Kirill wzdrygnął się, patrząc na swoją dłoń, którą wcześniej dotykał ręki Alice. Terry natomiast przymknął oczy i pomasował skroń, jak gdyby nagle rozbolała go głowa.
- Nie zniknęłam. Stoję tutaj… Wybaczcie zaskoczenie… - odezwała się Alice, w końcu przestając chodzić za ich plecami i obserwowała całą trójkę.
- Jestem w lekkim oszołomieniu, wypadło mi z głowy, że możecie się wystraszyć jak nie będzie mnie w tym samym miejscu, gdzie wcześniej. Gdy czas stanął - dodała ostrożnie.
- Czas stanął? - powtórzył Terry. Patrzył na Alice i chyba nie wiedział, czy cieszyć się, że widzi ją wciąż stosunkowo żywą, czy to nie ma sensu, bo zaraz śpiewaczka i tak padnie trupem.
- Ty żyjesz! Udało się! - Jennifer ucieszyła się.
- Czas stanął - Kirill skinął głową, po czym zmrużył oczy i spojrzał z zaciekawieniem na Salvadora.
Alice wskazała dłonią na Salvadora i Ramira
- To są Salvador i Ramiro. Byli winni przysługę Natalie, mojej siostrze… Przyszli spłacić dług, w ostatnim momencie. Wspólnie doszliśmy do pewnego wniosku, że możliwe iż udałoby się ożywić mnie i Joakima, ale… Potrzeba ogromnej energii. Pomyślałam o tej skonsumowanej przez Konsumentów, którzy tu śpią, ale to by znaczyło, że mieliby umrzeć. Miałam nadzieję, że może macie jakieś… Błyskotliwe, inne propozycję niż poświęcić cały Kościół? - powiedziała poważnym tonem i znów skrzyżowała ręce.
- Połowę kościoła - odpowiedziała Jennifer.
Zapadła krótka chwila ciszy.

Kirill zaczął iść w stronę Alice. Wydawał się zagniewany.

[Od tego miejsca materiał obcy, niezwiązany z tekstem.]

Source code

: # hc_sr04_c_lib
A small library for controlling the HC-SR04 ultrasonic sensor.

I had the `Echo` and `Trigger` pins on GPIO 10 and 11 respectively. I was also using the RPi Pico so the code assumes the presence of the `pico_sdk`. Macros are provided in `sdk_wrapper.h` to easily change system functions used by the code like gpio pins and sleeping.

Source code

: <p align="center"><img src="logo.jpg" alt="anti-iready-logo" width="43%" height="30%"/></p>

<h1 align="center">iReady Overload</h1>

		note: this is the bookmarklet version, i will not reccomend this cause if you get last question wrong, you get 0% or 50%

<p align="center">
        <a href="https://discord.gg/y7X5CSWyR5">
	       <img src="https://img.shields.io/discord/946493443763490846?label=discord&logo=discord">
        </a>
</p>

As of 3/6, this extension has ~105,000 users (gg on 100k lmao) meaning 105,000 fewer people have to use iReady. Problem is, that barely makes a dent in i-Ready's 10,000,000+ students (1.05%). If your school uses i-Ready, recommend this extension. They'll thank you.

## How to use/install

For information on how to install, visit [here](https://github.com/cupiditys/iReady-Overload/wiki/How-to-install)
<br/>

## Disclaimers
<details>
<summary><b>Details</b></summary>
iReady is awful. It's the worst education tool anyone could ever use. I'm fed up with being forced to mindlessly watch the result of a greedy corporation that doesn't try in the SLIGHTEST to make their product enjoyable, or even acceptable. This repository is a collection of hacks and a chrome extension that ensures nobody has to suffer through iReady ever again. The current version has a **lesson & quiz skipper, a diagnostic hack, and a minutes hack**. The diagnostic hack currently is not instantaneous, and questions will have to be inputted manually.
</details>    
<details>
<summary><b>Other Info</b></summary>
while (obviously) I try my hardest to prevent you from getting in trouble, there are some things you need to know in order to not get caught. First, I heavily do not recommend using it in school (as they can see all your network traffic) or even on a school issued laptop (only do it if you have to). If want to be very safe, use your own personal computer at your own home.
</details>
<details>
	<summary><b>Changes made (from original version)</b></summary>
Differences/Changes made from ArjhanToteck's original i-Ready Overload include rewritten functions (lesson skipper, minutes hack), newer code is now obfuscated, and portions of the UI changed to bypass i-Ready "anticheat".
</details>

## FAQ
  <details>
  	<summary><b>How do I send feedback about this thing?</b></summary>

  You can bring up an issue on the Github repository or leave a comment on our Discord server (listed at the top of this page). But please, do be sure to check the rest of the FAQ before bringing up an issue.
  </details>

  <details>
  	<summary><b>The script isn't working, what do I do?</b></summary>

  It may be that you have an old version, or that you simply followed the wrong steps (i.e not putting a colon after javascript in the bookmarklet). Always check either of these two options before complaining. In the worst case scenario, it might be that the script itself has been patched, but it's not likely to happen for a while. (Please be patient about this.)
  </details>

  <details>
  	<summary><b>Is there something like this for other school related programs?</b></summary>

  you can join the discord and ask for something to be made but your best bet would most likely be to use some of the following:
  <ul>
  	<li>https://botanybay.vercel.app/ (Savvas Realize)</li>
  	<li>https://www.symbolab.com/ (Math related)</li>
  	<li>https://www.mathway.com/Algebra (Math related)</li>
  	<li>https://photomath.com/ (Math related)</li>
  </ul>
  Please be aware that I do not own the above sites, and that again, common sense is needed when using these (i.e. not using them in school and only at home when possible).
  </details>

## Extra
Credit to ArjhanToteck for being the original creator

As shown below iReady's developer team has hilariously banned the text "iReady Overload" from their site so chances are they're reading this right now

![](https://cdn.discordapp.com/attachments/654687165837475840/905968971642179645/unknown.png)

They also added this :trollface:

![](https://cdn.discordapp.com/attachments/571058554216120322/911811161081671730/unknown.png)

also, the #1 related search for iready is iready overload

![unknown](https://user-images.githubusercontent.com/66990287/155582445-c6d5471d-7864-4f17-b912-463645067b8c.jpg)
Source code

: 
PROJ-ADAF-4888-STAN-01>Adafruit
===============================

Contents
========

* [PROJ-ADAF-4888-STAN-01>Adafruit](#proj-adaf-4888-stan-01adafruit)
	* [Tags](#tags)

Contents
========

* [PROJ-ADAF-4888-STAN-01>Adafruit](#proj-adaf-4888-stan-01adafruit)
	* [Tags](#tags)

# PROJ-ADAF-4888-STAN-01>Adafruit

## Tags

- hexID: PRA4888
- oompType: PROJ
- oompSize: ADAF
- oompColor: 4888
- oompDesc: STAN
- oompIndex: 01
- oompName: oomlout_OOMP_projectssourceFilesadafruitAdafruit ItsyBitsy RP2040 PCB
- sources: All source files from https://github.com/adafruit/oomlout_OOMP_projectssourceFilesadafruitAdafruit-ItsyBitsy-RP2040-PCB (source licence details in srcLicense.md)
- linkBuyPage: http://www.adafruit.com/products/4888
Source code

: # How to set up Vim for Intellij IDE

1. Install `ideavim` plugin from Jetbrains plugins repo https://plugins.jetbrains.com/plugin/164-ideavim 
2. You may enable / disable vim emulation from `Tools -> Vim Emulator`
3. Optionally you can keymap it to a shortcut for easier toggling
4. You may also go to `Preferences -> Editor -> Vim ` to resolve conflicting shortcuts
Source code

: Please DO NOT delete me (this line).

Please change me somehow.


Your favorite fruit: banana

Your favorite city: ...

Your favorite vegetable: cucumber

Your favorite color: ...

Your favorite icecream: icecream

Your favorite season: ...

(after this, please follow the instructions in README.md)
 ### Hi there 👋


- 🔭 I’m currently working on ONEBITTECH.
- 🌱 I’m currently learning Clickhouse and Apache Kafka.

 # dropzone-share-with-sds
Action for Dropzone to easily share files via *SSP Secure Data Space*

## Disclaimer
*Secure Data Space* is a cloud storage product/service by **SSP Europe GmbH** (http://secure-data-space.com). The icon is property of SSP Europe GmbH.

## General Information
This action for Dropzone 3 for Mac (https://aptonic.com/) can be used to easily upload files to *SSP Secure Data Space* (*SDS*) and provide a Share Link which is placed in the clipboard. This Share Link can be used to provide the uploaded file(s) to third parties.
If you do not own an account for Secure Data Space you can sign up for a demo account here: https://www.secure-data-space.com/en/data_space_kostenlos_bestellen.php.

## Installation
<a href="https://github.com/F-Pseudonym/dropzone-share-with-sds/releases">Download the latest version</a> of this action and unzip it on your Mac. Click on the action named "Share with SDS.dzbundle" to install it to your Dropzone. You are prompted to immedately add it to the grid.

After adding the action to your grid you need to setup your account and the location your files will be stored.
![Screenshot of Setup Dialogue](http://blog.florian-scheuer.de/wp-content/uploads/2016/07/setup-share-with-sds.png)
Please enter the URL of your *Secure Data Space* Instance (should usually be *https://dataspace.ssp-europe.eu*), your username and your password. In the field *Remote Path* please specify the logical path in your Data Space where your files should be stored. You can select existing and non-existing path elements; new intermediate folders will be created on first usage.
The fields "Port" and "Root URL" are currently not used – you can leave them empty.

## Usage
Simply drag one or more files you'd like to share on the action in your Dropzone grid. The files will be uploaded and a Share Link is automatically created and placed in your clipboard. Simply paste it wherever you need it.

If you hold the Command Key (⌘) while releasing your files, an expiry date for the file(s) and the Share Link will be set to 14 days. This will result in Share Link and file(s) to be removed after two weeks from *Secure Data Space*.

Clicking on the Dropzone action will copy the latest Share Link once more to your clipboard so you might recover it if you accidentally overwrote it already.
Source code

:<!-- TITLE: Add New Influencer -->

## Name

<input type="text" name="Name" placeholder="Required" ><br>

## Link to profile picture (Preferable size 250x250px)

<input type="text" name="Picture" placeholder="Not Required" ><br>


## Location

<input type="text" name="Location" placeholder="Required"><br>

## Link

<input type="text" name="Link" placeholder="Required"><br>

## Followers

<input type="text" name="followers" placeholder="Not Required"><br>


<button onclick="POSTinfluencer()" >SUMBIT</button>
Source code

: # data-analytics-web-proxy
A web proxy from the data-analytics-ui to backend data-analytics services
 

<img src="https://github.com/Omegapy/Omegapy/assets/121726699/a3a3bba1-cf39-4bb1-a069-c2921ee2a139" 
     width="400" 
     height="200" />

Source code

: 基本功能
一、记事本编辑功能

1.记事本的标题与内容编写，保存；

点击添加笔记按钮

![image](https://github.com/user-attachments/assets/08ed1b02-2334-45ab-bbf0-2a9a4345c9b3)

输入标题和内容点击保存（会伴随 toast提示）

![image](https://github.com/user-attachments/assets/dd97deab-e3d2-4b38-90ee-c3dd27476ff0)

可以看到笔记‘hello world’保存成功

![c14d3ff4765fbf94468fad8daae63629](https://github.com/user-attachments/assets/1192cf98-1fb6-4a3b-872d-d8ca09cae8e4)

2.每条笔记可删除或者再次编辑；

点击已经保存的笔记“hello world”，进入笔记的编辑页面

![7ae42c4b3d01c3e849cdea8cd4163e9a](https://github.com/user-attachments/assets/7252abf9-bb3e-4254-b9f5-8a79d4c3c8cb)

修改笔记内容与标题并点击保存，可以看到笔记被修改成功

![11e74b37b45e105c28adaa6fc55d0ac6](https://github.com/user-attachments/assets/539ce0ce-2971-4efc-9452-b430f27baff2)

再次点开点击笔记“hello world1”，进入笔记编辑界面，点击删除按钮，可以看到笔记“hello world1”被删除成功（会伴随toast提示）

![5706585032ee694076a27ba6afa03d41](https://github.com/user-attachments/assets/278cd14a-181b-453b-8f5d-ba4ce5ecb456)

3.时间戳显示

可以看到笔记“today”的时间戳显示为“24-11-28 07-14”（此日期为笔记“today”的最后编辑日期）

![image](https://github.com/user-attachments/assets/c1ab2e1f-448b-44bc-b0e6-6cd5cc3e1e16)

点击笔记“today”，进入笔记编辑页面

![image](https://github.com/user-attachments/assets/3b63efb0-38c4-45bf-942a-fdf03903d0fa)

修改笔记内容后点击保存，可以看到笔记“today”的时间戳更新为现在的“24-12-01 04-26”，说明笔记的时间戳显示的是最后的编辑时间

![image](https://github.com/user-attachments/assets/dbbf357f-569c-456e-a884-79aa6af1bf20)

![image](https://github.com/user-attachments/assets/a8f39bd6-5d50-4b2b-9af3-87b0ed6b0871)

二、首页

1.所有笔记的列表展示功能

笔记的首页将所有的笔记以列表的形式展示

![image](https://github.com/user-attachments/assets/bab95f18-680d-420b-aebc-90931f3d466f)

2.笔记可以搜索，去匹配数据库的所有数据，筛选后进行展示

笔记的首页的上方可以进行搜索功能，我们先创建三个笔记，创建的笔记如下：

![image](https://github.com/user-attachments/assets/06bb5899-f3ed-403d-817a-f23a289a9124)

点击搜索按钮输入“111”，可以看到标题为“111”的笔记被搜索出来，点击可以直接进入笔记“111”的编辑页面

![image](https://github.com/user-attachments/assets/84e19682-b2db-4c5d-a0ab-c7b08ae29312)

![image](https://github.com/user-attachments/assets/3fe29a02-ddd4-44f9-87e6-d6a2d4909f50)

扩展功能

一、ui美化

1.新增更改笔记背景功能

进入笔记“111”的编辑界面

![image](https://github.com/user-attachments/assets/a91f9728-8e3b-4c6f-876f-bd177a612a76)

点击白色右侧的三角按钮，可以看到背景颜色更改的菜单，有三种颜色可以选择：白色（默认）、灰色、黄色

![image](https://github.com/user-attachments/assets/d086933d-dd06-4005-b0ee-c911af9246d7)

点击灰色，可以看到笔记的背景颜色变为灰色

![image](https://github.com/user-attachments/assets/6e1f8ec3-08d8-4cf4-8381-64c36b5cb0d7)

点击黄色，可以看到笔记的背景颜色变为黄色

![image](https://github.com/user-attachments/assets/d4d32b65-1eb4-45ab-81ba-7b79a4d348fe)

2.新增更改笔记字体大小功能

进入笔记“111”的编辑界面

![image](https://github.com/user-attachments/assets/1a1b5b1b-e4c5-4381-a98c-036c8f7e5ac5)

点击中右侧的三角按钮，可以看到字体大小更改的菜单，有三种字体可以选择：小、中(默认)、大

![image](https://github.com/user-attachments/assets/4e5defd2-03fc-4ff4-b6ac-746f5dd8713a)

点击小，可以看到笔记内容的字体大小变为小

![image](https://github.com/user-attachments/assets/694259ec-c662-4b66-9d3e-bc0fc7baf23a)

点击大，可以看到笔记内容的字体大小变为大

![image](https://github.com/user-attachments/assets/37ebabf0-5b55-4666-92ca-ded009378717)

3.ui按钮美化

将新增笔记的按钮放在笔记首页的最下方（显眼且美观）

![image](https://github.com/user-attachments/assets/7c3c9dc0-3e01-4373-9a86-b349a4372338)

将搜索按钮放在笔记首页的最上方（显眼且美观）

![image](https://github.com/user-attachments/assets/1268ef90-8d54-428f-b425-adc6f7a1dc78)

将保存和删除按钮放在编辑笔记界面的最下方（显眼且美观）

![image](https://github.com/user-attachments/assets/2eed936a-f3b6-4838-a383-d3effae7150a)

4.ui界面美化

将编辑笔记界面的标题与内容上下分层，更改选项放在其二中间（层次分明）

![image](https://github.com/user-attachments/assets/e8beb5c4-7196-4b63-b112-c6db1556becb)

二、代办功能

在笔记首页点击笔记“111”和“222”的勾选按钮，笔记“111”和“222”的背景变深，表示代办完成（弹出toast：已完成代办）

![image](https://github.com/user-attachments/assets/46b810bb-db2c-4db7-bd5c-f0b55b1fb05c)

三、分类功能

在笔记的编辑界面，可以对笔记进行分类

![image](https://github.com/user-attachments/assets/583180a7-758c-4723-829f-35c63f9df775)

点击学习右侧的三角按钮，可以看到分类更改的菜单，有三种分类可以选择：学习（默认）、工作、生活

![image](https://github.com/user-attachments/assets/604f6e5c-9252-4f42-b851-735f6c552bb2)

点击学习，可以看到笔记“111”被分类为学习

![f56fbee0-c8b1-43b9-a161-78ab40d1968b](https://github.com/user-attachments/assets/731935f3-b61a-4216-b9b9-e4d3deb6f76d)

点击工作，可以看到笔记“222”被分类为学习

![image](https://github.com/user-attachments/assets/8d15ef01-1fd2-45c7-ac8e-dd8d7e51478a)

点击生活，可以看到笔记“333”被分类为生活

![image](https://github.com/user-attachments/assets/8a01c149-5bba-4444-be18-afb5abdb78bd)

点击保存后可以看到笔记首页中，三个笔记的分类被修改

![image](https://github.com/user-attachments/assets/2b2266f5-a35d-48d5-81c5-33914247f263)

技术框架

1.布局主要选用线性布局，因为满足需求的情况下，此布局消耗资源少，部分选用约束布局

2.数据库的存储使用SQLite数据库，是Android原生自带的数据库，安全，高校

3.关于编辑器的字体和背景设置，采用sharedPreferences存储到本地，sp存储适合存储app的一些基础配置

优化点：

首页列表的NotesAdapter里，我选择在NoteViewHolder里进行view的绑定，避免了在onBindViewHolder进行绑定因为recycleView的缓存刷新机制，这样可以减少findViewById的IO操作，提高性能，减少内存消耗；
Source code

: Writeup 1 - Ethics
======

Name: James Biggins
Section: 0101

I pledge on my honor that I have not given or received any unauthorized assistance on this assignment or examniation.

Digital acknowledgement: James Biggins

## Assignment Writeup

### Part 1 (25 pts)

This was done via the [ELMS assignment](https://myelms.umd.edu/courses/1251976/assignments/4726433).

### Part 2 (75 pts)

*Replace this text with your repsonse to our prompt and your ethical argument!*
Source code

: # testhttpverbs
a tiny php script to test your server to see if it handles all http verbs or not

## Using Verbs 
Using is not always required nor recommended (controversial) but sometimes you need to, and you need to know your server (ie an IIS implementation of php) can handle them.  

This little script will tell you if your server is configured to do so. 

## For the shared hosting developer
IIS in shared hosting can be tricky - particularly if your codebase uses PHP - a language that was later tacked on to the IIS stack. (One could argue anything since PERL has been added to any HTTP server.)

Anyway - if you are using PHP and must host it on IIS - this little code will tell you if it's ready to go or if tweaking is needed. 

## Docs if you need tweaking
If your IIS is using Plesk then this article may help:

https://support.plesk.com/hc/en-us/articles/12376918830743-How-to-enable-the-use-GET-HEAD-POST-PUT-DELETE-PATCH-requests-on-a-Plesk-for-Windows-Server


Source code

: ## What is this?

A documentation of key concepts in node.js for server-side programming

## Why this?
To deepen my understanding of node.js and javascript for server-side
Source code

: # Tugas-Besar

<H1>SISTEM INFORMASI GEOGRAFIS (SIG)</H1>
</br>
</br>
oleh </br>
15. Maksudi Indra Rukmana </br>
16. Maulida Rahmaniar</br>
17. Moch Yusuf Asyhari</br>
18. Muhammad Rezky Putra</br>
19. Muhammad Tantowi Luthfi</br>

- Powinnaś odejść z godnością, zanim staniesz się kimś, kto nie zasługuje na to, by żyć - warknął. - Dobrze wiesz, że oddałbym wszystko, abyś tylko nie umarła. Nie znaczy to, że posunąłbym się do wszystkiego. Do wielu rzeczy, nawet najtrudniejszych i najbardziej bolesnych… Jednak nie do masowego morderstwa - rzekł. Następnie stanął tuż przed śpiewaczką. - Kim jesteś, Alice Harper?

- To tylko połowa kościoła - powtórzyła Jennifer po krótkiej chwili milczenia. - Wielu odpłynęło z Mary…
Alice widziała wzbierającą się w Kaverinie złość. Zaraz mogło dojść do walki pomiędzy nim, a Jennifer, jeżeli nie zareaguje.